* [Provided entries]:
◆ ◆ ◆ ◆
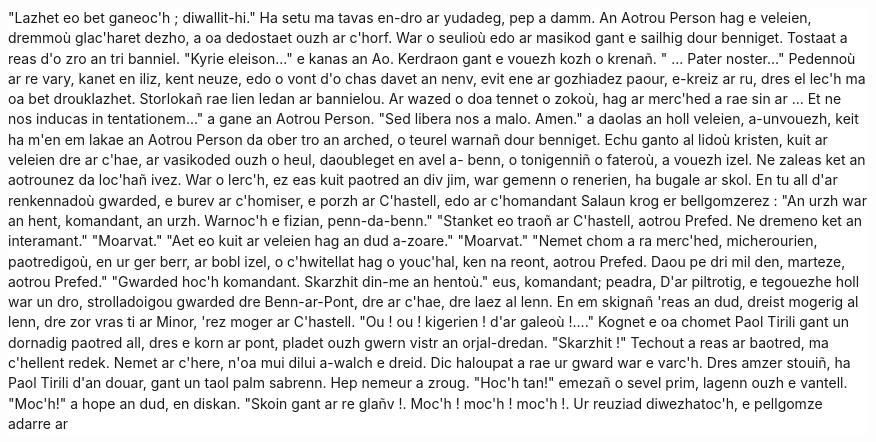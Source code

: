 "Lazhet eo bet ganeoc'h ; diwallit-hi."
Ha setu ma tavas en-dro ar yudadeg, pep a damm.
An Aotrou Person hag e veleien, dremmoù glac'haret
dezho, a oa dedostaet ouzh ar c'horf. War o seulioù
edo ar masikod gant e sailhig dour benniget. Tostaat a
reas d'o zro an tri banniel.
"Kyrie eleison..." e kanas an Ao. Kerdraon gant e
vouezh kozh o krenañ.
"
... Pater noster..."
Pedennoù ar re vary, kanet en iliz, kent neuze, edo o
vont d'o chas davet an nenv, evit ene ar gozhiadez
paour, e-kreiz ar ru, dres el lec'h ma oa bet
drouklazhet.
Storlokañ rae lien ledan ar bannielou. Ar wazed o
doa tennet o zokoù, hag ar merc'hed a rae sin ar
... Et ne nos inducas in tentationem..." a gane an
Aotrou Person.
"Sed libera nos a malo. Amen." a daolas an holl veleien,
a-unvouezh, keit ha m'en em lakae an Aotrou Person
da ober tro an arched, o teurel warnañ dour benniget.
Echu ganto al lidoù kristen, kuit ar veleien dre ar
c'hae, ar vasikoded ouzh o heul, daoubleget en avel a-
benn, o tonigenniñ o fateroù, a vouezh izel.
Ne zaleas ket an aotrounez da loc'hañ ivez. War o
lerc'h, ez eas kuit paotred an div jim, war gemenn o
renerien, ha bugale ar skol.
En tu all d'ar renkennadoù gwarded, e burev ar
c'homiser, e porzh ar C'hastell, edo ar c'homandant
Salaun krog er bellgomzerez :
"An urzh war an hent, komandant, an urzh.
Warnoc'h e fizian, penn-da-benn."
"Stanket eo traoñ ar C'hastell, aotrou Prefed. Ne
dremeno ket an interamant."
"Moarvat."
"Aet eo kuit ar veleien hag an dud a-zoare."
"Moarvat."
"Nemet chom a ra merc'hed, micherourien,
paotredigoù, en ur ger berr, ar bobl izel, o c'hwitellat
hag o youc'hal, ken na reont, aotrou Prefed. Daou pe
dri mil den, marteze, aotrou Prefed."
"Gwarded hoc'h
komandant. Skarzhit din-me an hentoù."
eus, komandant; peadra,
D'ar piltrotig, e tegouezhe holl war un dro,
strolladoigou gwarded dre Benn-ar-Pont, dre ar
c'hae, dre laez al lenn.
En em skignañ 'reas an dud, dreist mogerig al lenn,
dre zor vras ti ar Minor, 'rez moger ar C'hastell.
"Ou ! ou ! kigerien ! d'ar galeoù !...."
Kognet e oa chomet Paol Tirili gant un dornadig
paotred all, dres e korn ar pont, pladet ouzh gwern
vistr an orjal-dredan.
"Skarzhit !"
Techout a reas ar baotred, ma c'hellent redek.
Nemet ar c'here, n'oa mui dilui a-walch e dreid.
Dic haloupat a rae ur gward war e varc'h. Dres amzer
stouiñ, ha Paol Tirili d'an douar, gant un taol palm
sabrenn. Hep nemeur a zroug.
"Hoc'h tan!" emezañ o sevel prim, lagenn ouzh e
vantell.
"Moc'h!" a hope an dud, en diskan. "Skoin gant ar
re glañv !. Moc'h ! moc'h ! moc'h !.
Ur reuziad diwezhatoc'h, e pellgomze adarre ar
◆ ◆ ◆ ◆
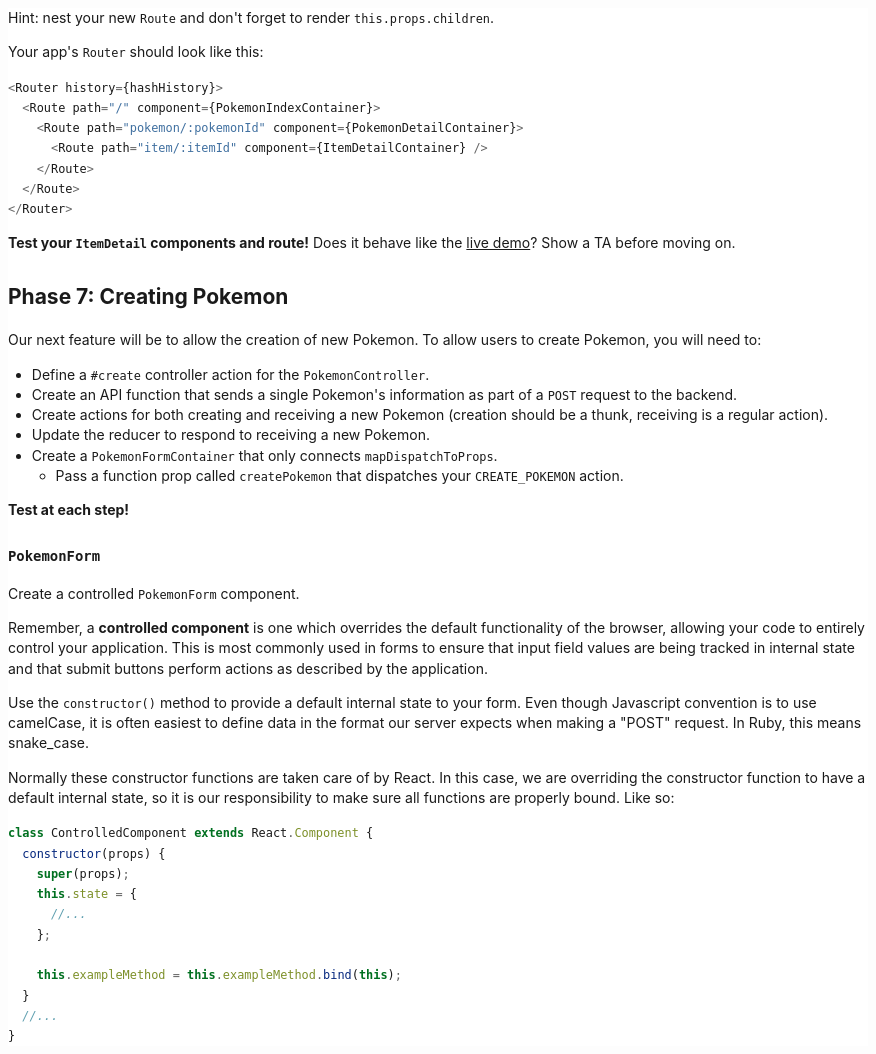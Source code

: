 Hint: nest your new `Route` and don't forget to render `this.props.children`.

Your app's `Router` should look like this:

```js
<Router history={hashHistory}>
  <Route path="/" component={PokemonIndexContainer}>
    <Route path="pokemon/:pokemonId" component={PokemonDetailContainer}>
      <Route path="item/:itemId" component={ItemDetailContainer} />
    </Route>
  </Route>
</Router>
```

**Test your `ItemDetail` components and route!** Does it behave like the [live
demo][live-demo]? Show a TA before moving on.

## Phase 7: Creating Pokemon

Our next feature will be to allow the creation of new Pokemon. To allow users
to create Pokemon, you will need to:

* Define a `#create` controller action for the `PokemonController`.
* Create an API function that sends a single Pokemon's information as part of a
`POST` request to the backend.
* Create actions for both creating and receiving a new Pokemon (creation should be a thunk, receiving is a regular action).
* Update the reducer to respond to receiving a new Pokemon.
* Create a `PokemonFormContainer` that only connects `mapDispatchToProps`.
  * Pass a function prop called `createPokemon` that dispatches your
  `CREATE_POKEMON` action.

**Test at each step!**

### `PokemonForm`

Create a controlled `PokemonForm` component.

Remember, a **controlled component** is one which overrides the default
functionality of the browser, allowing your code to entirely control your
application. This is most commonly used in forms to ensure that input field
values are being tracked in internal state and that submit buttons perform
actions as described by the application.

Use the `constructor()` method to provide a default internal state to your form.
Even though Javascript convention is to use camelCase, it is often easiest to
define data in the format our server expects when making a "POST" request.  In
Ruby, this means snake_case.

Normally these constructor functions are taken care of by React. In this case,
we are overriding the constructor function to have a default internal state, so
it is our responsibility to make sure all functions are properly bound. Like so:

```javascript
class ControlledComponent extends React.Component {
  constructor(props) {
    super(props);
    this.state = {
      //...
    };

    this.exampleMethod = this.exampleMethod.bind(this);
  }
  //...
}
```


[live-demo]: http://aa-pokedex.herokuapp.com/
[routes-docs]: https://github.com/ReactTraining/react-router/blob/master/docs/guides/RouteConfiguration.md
◆ ◆ ◆ ◆
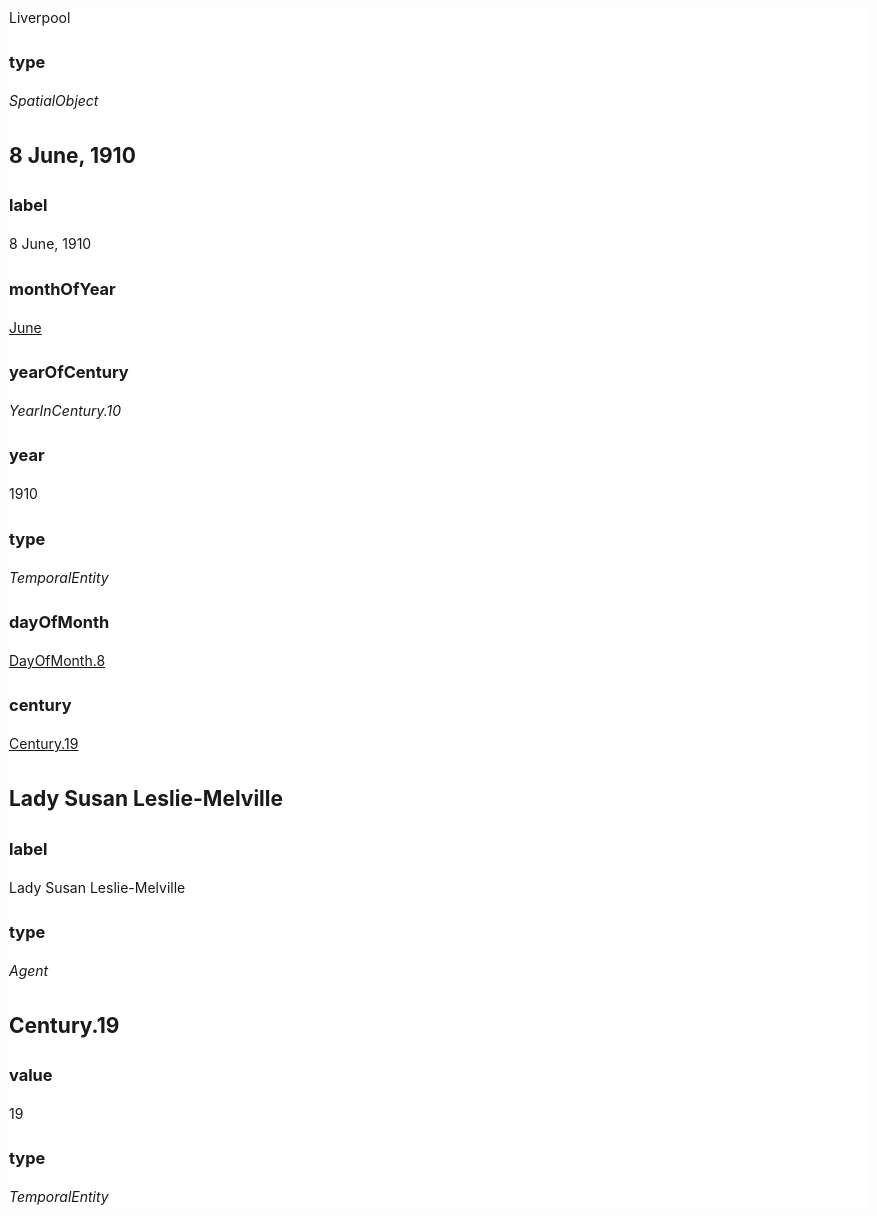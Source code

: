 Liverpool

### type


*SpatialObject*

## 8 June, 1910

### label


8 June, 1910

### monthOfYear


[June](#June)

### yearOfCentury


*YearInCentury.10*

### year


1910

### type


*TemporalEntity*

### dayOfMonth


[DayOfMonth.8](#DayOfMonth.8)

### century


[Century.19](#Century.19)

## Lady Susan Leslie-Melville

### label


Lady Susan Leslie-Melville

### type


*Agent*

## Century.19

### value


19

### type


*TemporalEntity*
◆ ◆ ◆ ◆
* [Exercise]: Check each line of the records for the string "path" and copy those that have it.

* [Output for this exercise]:
  <Route path="/" component={PokemonIndexContainer}>
    <Route path="pokemon/:pokemonId" component={PokemonDetailContainer}>
      <Route path="item/:itemId" component={ItemDetailContainer} />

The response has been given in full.